Ritocca a Rensch, risorsa sulla fascia

L'olandese è in crescita. Si prepara lui per sostituire Wesley. Rensch è pronto a tornare titolare dopo oltre un mese. Intanto Pellegrini va sempre più verso il forfait al Bentegodi.

Fonte - ilromanista 


Cuore Mati

Negli ultimi 90 minuti della stagione c’è in gioco il nostro futuro. Con Dybala, Malen e Soulé andiamo a caccia della Champions. E proprio Mati può tornare ad essere l’arma in più di Gasperini. In serie A l'argentino ha segnato 6 reti e 5 assist, con l'Europa si sale a 7 reti e 8 assist. il Verona come il Cagliari è la vittima preferita di Soulè: 3 reti negli ultimi 5 confronti.

Fonte - ilromanista 


El Shaarawy a Mediaset: "Verona è la partita più importante della stagione"

Stephan El Shaarawy ha rilasciato un'intervista a SportMediaset a pochi giorni dalla trasferta contro il Verona: "E' una partita fondamentale, la più importante della stagione. Siamo a un passo da una qualificazione in Champions che manca da 8 anni, dipende da noi. Ce la meritiamo, ci manca l'ultimo passo per rendere questa stagione memorabile". Non è mancato un ricordo sul saluto di domenica: "Come ho sempre detto, e come ho scritto anche nell’ultimo post che ho pubblicato, la Roma mi ha dato veramente tantissimo: sia la società, sia la squadra, sia la città in generale. In questi anni sono cresciuto moltissimo e sono stato davvero bene. È una piazza che ti accoglie e ti dà subito tanto amore e affetto, cosa che ho ritrovato anche quando sono tornato nel 2021. Perciò, sono stato veramente bene in tutti questi anni, e ricevere questo saluto dall’Olimpico è stata una grandissima emozione, così come l’abbraccio di tutti i miei compagni".


150 milioni per il tesoretto Champions

Maxi investimenti per Gasperini che a Verona vuole festeggiare la qualificazione Champions.

Il quarto posto va conquistato al Bentegodi, ma il club deve programmare il futuro ora.
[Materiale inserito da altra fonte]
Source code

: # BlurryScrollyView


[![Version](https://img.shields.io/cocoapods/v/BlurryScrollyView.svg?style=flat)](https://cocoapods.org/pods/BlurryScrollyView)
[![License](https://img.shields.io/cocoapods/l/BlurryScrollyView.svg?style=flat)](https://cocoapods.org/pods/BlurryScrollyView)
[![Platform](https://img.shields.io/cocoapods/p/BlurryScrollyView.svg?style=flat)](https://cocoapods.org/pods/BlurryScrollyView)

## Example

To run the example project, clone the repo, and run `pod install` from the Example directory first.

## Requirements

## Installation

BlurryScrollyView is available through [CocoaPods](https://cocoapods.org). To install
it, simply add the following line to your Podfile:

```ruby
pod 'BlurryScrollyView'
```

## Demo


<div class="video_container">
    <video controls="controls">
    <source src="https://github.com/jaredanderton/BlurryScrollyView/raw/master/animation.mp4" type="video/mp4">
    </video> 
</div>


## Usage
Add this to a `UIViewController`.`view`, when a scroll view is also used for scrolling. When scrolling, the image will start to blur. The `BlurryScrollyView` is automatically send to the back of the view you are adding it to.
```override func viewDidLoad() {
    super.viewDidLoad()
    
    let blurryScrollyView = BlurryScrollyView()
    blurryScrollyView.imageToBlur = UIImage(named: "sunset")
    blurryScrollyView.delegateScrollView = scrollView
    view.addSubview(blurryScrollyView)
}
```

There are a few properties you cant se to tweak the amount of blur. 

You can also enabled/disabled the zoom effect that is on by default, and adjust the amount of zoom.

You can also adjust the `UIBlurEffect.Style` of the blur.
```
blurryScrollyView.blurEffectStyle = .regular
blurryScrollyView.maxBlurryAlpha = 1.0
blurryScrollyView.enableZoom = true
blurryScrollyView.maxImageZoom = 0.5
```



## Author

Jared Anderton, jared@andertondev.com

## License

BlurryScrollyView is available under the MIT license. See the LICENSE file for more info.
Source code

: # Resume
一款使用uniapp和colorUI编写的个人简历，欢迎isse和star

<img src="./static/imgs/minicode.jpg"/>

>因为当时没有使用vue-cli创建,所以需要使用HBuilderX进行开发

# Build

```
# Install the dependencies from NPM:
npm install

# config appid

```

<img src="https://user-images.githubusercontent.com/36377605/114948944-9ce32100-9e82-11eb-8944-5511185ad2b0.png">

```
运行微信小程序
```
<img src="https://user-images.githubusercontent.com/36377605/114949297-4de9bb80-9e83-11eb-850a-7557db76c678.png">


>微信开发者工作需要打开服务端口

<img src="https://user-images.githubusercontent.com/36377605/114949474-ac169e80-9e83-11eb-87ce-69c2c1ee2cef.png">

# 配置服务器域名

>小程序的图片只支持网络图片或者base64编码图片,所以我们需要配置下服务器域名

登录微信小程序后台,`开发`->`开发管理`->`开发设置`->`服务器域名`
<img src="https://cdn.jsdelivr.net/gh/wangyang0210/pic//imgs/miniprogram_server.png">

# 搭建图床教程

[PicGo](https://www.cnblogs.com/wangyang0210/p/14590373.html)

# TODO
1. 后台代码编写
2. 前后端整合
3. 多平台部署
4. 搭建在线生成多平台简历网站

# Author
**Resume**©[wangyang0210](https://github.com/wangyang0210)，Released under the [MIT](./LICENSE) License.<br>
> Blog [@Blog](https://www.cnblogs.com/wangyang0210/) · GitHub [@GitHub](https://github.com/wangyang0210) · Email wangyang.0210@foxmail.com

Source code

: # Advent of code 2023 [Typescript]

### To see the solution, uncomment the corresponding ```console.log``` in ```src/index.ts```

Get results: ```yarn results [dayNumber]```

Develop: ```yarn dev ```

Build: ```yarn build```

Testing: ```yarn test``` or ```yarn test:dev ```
Uno tra Kone e Ndicka può partire per il fair play finanziario.  Un sacrificio, i ricavi e le risorse di Friedkin per almeno tre titolari. Alajbegovic, Nusa e Brandt obiettivi per la trequarti. Nel mirino anche Schlager e Freuler. Idea Culbreath. Ziolkowski in bilico.

Fonte - corsport 


Kone pronto a tutto

Il centrocampista è tornato a disposizione di Gasperini. Titolare a Verona e il futuro da scrivere.

L'Inter è in pressing, per Gasperini è cedibile.

Fonte - corsport


L'ultimo passo per la Champions

La Roma è pronta per la sfida con il Verona che può valere il ritorno tra le grandi. Al Bentegodi però non ci potrà essere l'invasione giallorossa.

Il tecnico sprona la squadra a conquistare il quarto posto. Trigoria serena, Malen prega, Hermoso diventa un santino.

Trasferta vietata. Ai non residenti 1500 biglietti esauriti in fretta. L'idea del maxischermo ma serve la richiesta al comune che la esaminerà.